Such a shame too, because the Coppa Italia was originally supposed to Lazio’s “tournament of redemption” (you know, after a kinda crappy season and all). There was little doubt manager Delio Rossi was going for victory tonight, especially because of the highly offensive 4-3-3 starting line-up, featuring the Pandev-Bianchi-Rocchi trio up front. On Inter’s end, Roberto Mancini had to deal with post-Derby della Madonnina repercussions (losing to AC Milan is never an happy event) but decided to rotate his team nonetheless, fielding Francesco Toldo in goal and relying on the youth and energy of Primavera Francesco Bolzoni. The Nerazzurri’s 4-4-1-1 formation included Luis Jimenez operating behind lone striker David Suazo.

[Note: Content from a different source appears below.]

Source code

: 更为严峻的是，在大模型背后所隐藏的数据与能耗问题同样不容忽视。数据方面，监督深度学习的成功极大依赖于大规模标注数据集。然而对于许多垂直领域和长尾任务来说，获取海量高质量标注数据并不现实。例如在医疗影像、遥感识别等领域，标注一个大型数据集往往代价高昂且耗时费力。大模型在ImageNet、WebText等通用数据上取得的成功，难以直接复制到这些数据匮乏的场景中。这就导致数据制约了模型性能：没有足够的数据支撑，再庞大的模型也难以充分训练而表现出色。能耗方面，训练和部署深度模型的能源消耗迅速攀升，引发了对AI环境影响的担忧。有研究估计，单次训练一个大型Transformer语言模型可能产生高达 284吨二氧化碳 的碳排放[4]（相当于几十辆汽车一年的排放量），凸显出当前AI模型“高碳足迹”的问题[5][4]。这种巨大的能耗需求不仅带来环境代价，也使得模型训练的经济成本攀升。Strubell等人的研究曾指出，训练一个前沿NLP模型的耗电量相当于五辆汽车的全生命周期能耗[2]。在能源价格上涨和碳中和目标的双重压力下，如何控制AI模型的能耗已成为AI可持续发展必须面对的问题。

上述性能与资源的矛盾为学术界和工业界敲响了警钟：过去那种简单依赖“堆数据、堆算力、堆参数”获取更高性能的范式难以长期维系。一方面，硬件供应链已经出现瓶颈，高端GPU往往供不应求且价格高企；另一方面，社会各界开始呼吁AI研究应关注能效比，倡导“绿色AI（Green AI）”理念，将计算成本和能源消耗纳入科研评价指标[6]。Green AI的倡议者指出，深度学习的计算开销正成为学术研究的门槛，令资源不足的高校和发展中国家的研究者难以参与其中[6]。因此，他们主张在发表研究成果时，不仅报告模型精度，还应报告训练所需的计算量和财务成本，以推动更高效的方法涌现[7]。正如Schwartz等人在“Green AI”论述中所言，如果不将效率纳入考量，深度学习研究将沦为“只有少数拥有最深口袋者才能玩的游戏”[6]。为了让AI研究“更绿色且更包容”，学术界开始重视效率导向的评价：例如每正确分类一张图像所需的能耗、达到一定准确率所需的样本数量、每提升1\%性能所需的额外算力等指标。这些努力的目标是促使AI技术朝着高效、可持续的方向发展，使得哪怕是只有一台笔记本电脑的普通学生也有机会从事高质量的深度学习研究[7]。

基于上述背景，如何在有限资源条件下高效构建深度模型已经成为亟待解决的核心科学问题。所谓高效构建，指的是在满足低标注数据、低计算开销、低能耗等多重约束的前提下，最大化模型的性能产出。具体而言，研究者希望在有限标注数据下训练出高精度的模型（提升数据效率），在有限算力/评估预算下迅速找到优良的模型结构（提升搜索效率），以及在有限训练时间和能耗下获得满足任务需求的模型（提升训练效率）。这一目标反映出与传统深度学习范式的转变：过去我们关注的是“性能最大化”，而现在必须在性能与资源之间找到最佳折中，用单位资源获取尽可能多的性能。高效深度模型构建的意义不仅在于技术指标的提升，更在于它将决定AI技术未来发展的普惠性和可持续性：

During the first half, and serving as a representative of pretty much their entire season, we saw two faces of Inter. In the first 20 minutes, the Nerazzurri appeared lazy, uninspired, and out of gas, which is a face we’ve been seeing more and more often in Serie A after the Winter break. Not even the two woodworks hit by Lazio in the initial minutes (the 2nd minute free-kick post by Cristian Ledesma and the 15th minute strike by Tommaso Rocchi) gave Inter the necessary “wake-up” signal to stick their heads out of the hole. The Biancocelesti were pressuring high up, exerting complete domination on central midfield, and there was little that the inexperienced Bolzoni and Pelé were doing to counteract the situation. The absence of a player like Esteban Cambiasso (on the bench) was all-too-evident…

Eventually, Mancini decided to reposition Javier Zanetti in the center, and things finally started to work out for the Nerazzurri. Their wing distribution became more efficient, Luis Jiménez could operate a little more freely in his offensive playmaker role, and began getting closer to Marco Ballotta’s net. His 39th minute sliding finish, one-on-one with the Lazio keeper (after a great heel set-up by Suazo), was narrowly wide of the post however.

In the second half Lazio continued their offensive efforts, and immediately brought danger close to Toldo’s goal. The Inter defense however kept close guard, and soon the Biancocelesti would be biting their nails for their missed chances. On virtually the first shot on goal of the second period, Inter grabbed the lead: like a speeding bullet, Suazo got through on the right wing and made a low cross for Pelé. The Portuguese U21 international waited for the ball to arrive, and then popped a one-time instepper that finished its course straight into Ballotta’s top-right corner! A great goal and 1-0 Inter.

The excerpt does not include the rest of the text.